◆ TASK GOAL
The full data must be written out exactly, with every line included.

INFORMATION SUPPLIED START

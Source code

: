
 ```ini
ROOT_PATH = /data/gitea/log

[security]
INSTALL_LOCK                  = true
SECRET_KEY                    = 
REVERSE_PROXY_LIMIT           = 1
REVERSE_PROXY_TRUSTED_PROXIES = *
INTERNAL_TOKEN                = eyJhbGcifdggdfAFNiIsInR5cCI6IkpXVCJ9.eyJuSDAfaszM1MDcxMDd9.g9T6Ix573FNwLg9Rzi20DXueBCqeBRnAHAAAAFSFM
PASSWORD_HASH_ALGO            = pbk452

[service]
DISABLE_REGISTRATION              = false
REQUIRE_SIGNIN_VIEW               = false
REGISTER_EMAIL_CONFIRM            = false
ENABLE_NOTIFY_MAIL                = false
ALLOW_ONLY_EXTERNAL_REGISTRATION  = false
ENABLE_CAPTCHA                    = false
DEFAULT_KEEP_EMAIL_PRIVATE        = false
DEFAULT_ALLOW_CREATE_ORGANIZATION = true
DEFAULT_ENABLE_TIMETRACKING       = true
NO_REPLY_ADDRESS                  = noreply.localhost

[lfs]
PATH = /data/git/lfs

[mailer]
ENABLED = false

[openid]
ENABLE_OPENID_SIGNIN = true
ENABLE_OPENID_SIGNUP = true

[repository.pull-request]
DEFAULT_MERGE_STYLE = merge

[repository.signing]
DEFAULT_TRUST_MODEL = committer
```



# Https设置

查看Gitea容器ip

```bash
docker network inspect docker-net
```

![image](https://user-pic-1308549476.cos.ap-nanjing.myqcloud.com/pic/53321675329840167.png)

INFORMATION SUPPLIED END

◆ ANSWER FOR THIS EXERCISE
Source code

:
 ```ini
ROOT_PATH = /data/gitea/log

[security]
INSTALL_LOCK                  = true
SECRET_KEY                    = 
REVERSE_PROXY_LIMIT           = 1
REVERSE_PROXY_TRUSTED_PROXIES = *
INTERNAL_TOKEN                = eyJhbGcifdggdfAFNiIsInR5cCI6IkpXVCJ9.eyJuSDAfaszM1MDcxMDd9.g9T6Ix573FNwLg9Rzi20DXueBCqeBRnAHAAAAFSFM
PASSWORD_HASH_ALGO            = pbk452

[service]
DISABLE_REGISTRATION              = false
REQUIRE_SIGNIN_VIEW               = false
REGISTER_EMAIL_CONFIRM            = false
ENABLE_NOTIFY_MAIL                = false
ALLOW_ONLY_EXTERNAL_REGISTRATION  = false
ENABLE_CAPTCHA                    = false
DEFAULT_KEEP_EMAIL_PRIVATE        = false
DEFAULT_ALLOW_CREATE_ORGANIZATION = true
DEFAULT_ENABLE_TIMETRACKING       = true
NO_REPLY_ADDRESS                  = noreply.localhost

[lfs]
PATH = /data/git/lfs

[mailer]
ENABLED = false

[openid]
ENABLE_OPENID_SIGNIN = true
ENABLE_OPENID_SIGNUP = true

[repository.pull-request]
DEFAULT_MERGE_STYLE = merge

[repository.signing]
DEFAULT_TRUST_MODEL = committer
```



# Https设置

查看Gitea容器ip

```bash
docker network inspect docker-net
```

![image](https://user-pic-1308549476.cos.ap-nanjing.myqcloud.com/pic/53321675329840167.png)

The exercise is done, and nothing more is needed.